- [Data for processing]:
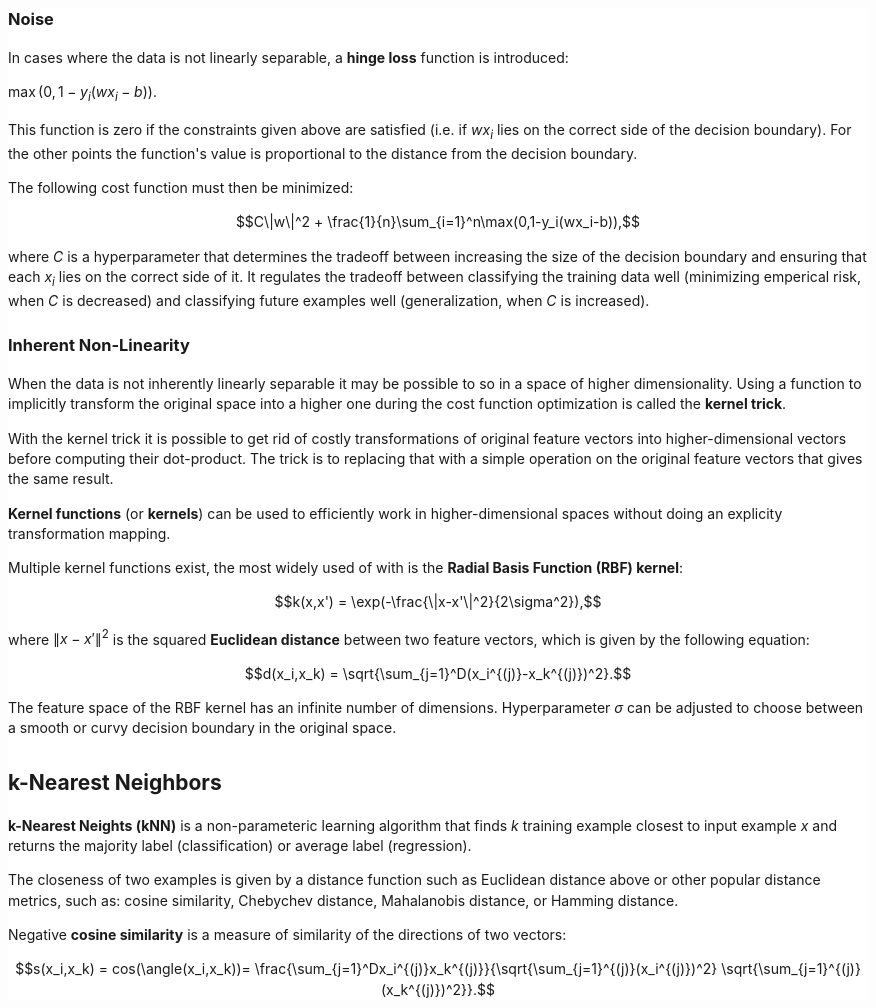 ### Noise

In cases where the data is not linearly separable, a **hinge loss** function is introduced:

$\max(0, 1-y_i(wx_i-b))$.

This function is zero if the constraints given above are satisfied (i.e. if $wx_i$ lies on the correct side of the decision boundary). For the other points the function's value is proportional to the distance from the decision boundary.

The following cost function must then be minimized:

$$C\|w\|^2 + \frac{1}{n}\sum_{i=1}^n\max(0,1-y_i(wx_i-b)),$$

where $C$ is a hyperparameter that determines the tradeoff between increasing the size of the decision boundary and ensuring that each $x_i$ lies on the correct side of it. It regulates the tradeoff between classifying the training data well (minimizing emperical risk, when $C$ is decreased) and classifying future examples well (generalization, when $C$ is increased).

### Inherent Non-Linearity

When the data is not inherently linearly separable it may be possible to so in a space of higher dimensionality. Using a function to implicitly transform the original space into a higher one during the cost function optimization is called the **kernel trick**.

With the kernel trick it is possible to get rid of costly transformations of original feature vectors into higher-dimensional vectors before computing their dot-product. The trick is to replacing that with a simple operation on the original feature vectors that gives the same result.

**Kernel functions** (or **kernels**) can be used to efficiently work in higher-dimensional spaces without doing an explicity transformation mapping.

Multiple kernel functions exist, the most widely used of with is the **Radial Basis Function (RBF) kernel**:

$$k(x,x') = \exp(-\frac{\|x-x'\|^2}{2\sigma^2}),$$

where $\|x-x'\|^2$ is the squared **Euclidean distance** between two feature vectors, which is given by the following equation:

$$d(x_i,x_k) = \sqrt{\sum_{j=1}^D(x_i^{(j)}-x_k^{(j)})^2}.$$

The feature space of the RBF kernel has an infinite number of dimensions. Hyperparameter $\sigma$ can be adjusted to choose between a smooth or curvy decision boundary in the original space.

## k-Nearest Neighbors

**k-Nearest Neights (kNN)** is a non-parameteric learning algorithm that finds $k$ training example closest to input example $x$ and returns the majority label (classification) or average label (regression).

The closeness of two examples is given by a distance function such as Euclidean distance above or other popular distance metrics, such as: cosine similarity, Chebychev distance, Mahalanobis distance, or Hamming distance.

Negative **cosine similarity** is a measure of similarity of the directions of two vectors:

$$s(x_i,x_k) = cos(\angle(x_i,x_k))= \frac{\sum_{j=1}^Dx_i^{(j)}x_k^{(j)}}{\sqrt{\sum_{j=1}^{(j)}(x_i^{(j)})^2} \sqrt{\sum_{j=1}^{(j)}(x_k^{(j)})^2}}.$$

- [Activity]: Each line of the entries holding the string "following" should be found and copied.

- [Result of this exercise]:
The following cost function must then be minimized:
where $\|x-x'\|^2$ is the squared **Euclidean distance** between two feature vectors, which is given by the following equation:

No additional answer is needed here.